Task details >>
Going line by line through the records below, count those with the word "少儿写作培训机构的全局认识" and give only the count.

⟨

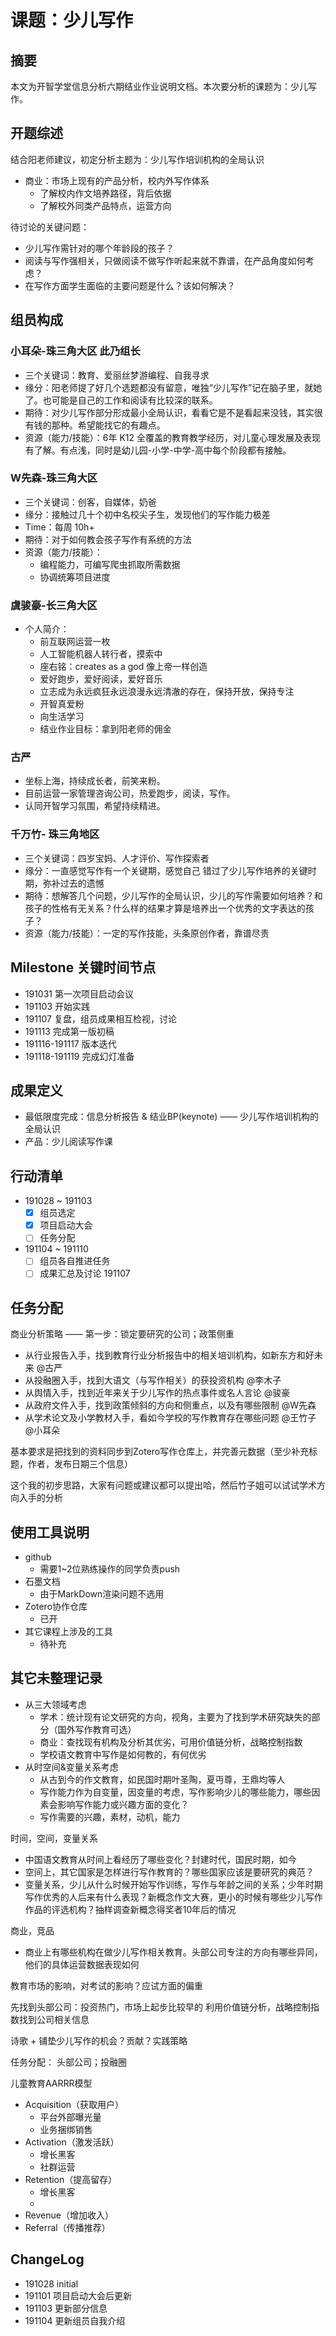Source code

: # 课题：少儿写作

## 摘要

本文为开智学堂信息分析六期结业作业说明文档。本次要分析的课题为：少儿写作。

## 开题综述

结合阳老师建议，初定分析主题为：少儿写作培训机构的全局认识

- 商业：市场上现有的产品分析，校内外写作体系
	- 了解校内作文培养路径，背后依据
	- 了解校外同类产品特点，运营方向

待讨论的关键问题：

- 少儿写作需针对的哪个年龄段的孩子？
- 阅读与写作强相关，只做阅读不做写作听起来就不靠谱，在产品角度如何考虑？
- 在写作方面学生面临的主要问题是什么？该如何解决？

## 组员构成

### 小耳朵-珠三角大区 此乃组长

- 三个关键词：教育、爱丽丝梦游编程、自我寻求
- 缘分：阳老师提了好几个选题都没有留意，唯独“少儿写作”记在脑子里，就她了。也可能是自己的工作和阅读有比较深的联系。
- 期待：对少儿写作部分形成最小全局认识，看看它是不是看起来没钱，其实很有钱的那种。希望能找它的有趣点。
- 资源（能力/技能）：6年 K12 全覆盖的教育教学经历，对儿童心理发展及表现有了解。有点浅，同时是幼儿园-小学-中学-高中每个阶段都有接触。


### W先森-珠三角大区

- 三个关键词：创客，自媒体，奶爸
- 缘分：接触过几十个初中名校尖子生，发现他们的写作能力极差
- Time：每周 10h+
- 期待：对于如何教会孩子写作有系统的方法
- 资源（能力/技能）：  
	- 编程能力，可编写爬虫抓取所需数据
	- 协调统筹项目进度

### 虞骏豪-长三角大区

- 个人简介：
  - 前互联网运营一枚
  - 人工智能机器人转行者，摸索中
  - 座右铭：creates as a god 像上帝一样创造
  - 爱好跑步，爱好阅读，爱好音乐
  - 立志成为永远疯狂永远浪漫永远清澈的存在，保持开放，保持专注
  - 开智真爱粉
  - 向生活学习
  - 结业作业目标：拿到阳老师的佣金

### 古严

- 坐标上海，持续成长者，前笑来粉。
- 目前运营一家管理咨询公司，热爱跑步，阅读，写作。
- 认同开智学习氛围，希望持续精进。

### 千万竹- 珠三角地区

- 三个关键词：四岁宝妈、人才评价、写作探索者
- 缘分：一直感觉写作有一个关键期，感觉自己 错过了少儿写作培养的关键时期，弥补过去的遗憾
- 期待：想解答几个问题，少儿写作的全局认识，少儿的写作需要如何培养？和孩子的性格有无关系？什么样的结果才算是培养出一个优秀的文字表达的孩子？
- 资源（能力/技能）：一定的写作技能，头条原创作者，靠谱尽责

## Milestone 关键时间节点

- 191031 第一次项目启动会议
- 191103 开始实践
- 191107 复盘，组员成果相互检视，讨论
- 191113 完成第一版初稿
- 191116-191117 版本迭代
- 191118-191119 完成幻灯准备

## 成果定义

- 最低限度完成：信息分析报告 & 结业BP(keynote) —— 少儿写作培训机构的全局认识
- 产品：少儿阅读写作课

## 行动清单

- 191028 ~ 191103
	- [x] 组员选定
	- [x] 项目启动大会
	- [ ] 任务分配
- 191104 ~ 191110
	- [ ] 组员各自推进任务
	- [ ] 成果汇总及讨论 191107

## 任务分配

商业分析策略 —— 第一步：锁定要研究的公司；政策侧重

- 从行业报告入手，找到教育行业分析报告中的相关培训机构，如新东方和好未来 @古严
- 从投融圈入手，找到大语文（与写作相关）的获投资机构 @李木子
- 从舆情入手，找到近年来关于少儿写作的热点事件或名人言论 @骏豪
- 从政府文件入手，找到政策倾斜的方向和侧重点，以及有哪些限制 @W先森
- 从学术论文及小学教材入手，看如今学校的写作教育存在哪些问题 @王竹子 @小耳朵

基本要求是把找到的资料同步到Zotero写作仓库上，并完善元数据（至少补充标题，作者，发布日期三个信息）

这个我的初步思路，大家有问题或建议都可以提出哈，然后竹子姐可以试试学术方向入手的分析

## 使用工具说明

- github
	- 需要1~2位熟练操作的同学负责push
- 石墨文档
	- 由于MarkDown渲染问题不选用
- Zotero协作仓库
	- 已开
- 其它课程上涉及的工具
	- 待补充

## 其它未整理记录

- 从三大领域考虑
	- 学术：统计现有论文研究的方向，视角，主要为了找到学术研究缺失的部分（国外写作教育可选）
	- 商业：查找现有机构及分析其优劣，可用价值链分析，战略控制指数
	- 学校语文教育中写作是如何教的，有何优劣
- 从时空间&变量关系考虑
	- 从古到今的作文教育，如民国时期叶圣陶，夏丏尊，王鼎均等人
	- 写作能力作为自变量，因变量的考虑，写作影响少儿的哪些能力，哪些因素会影响写作能力或兴趣方面的变化？
	- 写作需要的兴趣，素材，动机，能力

时间，空间，变量关系

- 中国语文教育从时间上看经历了哪些变化？封建时代，国民时期，如今
- 空间上，其它国家是怎样进行写作教育的？哪些国家应该是要研究的典范？
- 变量关系，少儿从什么时候开始写作训练，写作与年龄之间的关系；少年时期写作优秀的人后来有什么表现？新概念作文大赛，更小的时候有哪些少儿写作作品的评选机构？抽样调查新概念得奖者10年后的情况

商业，竞品

- 商业上有哪些机构在做少儿写作相关教育。头部公司专注的方向有哪些异同，他们的具体运营数据表现如何

教育市场的影响，对考试的影响？应试方面的偏重

先找到头部公司：投资热门，市场上起步比较早的
利用价值链分析，战略控制指数找到公司相关信息

诗歌 + 
铺垫少儿写作的机会？贡献？实践策略

任务分配：
头部公司；投融圈

儿童教育AARRR模型

- Acquisition（获取用户）
	- 平台外部曝光量
	- 业务捆绑销售
- Activation（激发活跃）
	- 增长黑客
	- 社群运营
- Retention（提高留存）
	- 增长黑客
	- 
- Revenue（增加收入）
- Referral（传播推荐）


## ChangeLog
- 191028 initial
- 191101 项目启动大会后更新
- 191103 更新部分信息
- 191104 更新组员自我介绍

⟩

Task answer >>
2